Armin menggeleng. Bukan tidak tahu, tetapi lebih kepada sebuah isyarat bahwa itu adalah hal yang sensitif baginya dan Mikasa. Dan Eren sangat mengerti topik apa yang dimaksud.
"Tenanglah Mikasa, lupakan saja." suara Armin terdengar pelan.
"KAU JUGA DIHINANYA, ARMIN! BAGAIMANA MUNGKIN KAU DIAM SAJA?"
Mikasa menggebrak meja, membuat beberapa siswa di kelas terkejut, mengingat saat itu masih pagi dan baru sedikit siswa yang datang.
Jean Kirschtein, teman sebangku Eren yang baru saja tiba di sekolah, mendengar suara ribut di lorong dan segera berlari menuju kelas.
"ADA APA?!"
Serunya tak kalah lantang dengan Mikasa, membuat semua siswa dikelas menoleh kepada pemuda berwajah absurd bak kuda liar tersebut. Yang dipandang justru tertegun melihat 'trio Yeager' itu sudah membuat gaduh kelas di pagi hari. Terutama Mikasa yang sedari tadi berdiri dengan tatapan tajam menembus iris biru Armin.
XXXX
"Jadi... Ada masalah apa, Eren?"
Jean mengambil tasnya, berjalan keluar kelas dengan Eren disampingnya. Eren hanya diam saja. Sudah waktunya pulang namun Armin dan Mikasa belum kembali.
Sudah sekitar 30 menit lamanya mereka meninggalkan kelas menuju ruang OSIS. Mereka dipanggil oleh sang ketua, Erwin Smith. Dasar panggilan itu Eren tak tau. Kini ia benar-benar khawatir dengan kedua saudaranya itu. Erwin senpai mungkin sosok yang penuh wibawa dan disegani oleh seluruh siswa di sekolah. Namun wakilnya? Ya, Rivaille senpai. Eren menghormatinya, namun juga takut padanya. Rivaille adalah tipe orang yang tidak segan-segan melakukan hal diluar nalar bila merasa perlu. Eren dan Armin selalu berusaha agar tidak berurusan dengannya. Bagaimana dengan Mikasa? Ia sungguh membencinya!
"Jean, lebih baik kau pulanglah duluan.
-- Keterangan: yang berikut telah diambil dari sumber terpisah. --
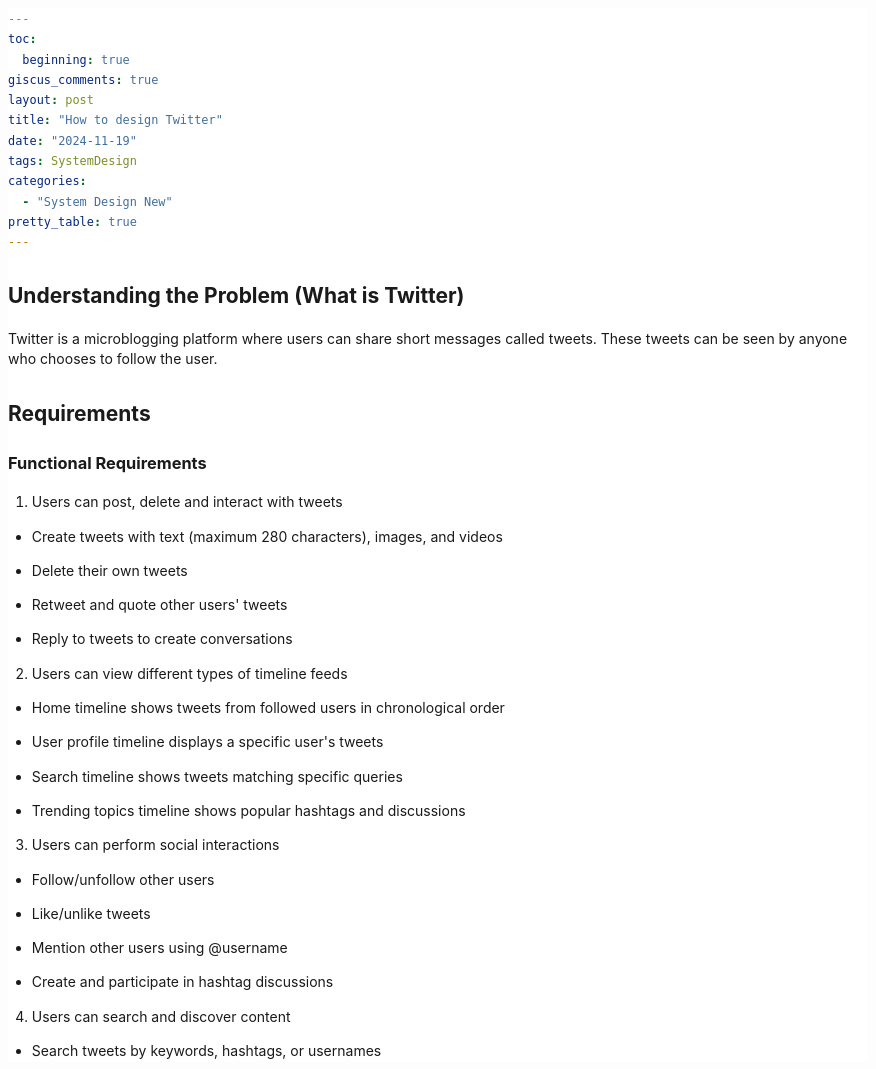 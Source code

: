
 ```yaml
---
toc:
  beginning: true 
giscus_comments: true
layout: post
title: "How to design Twitter"
date: "2024-11-19"
tags: SystemDesign
categories:
  - "System Design New"
pretty_table: true
---
```



## Understanding the Problem (What is Twitter)

Twitter is a microblogging platform where users can share short messages called tweets. These tweets can be seen by anyone who chooses to follow the user.

## Requirements

### Functional Requirements

1. Users can post, delete and interact with tweets

  - Create tweets with text (maximum 280 characters), images, and videos

  - Delete their own tweets

  - Retweet and quote other users' tweets

  - Reply to tweets to create conversations

2. Users can view different types of timeline feeds

  - Home timeline shows tweets from followed users in chronological order

  - User profile timeline displays a specific user's tweets

  - Search timeline shows tweets matching specific queries

  - Trending topics timeline shows popular hashtags and discussions

3. Users can perform social interactions

  - Follow/unfollow other users

  - Like/unlike tweets

  - Mention other users using @username

  - Create and participate in hashtag discussions

4. Users can search and discover content

  - Search tweets by keywords, hashtags, or usernames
Aku masih akan menunggu Armin dan Mikasa." Eren membuka mulut, membuat Jean heran dengan pernyataannya.
Jean melirik Eren. Temannya yang selalu tersenyum dan senang bertingkah konyol itu kini tampak suram. Manik zamrud itu sama sekali tidak memancarkan kebahagiaan.
"Ya sudahlah. Aku duluan. Sampai jumpa, Eren." Jean melambaikan tangannya pada Eren dan menghilang di balik gerbang.
XXXX
Disinilah Eren. Berkutat dengan lorong-lorong panjang di sekolahnya. Pusing bukan main mendapati lorong itu bagaikan labirin untuknya. Mencari Armin dan Mikasa di sekolah sebesar ini bukanlah perkara mudah. Di sisi lain, muncul berbagai hal negatif yang mulai menggerogoti isi kepalanya. Membuatnya semakin pusing.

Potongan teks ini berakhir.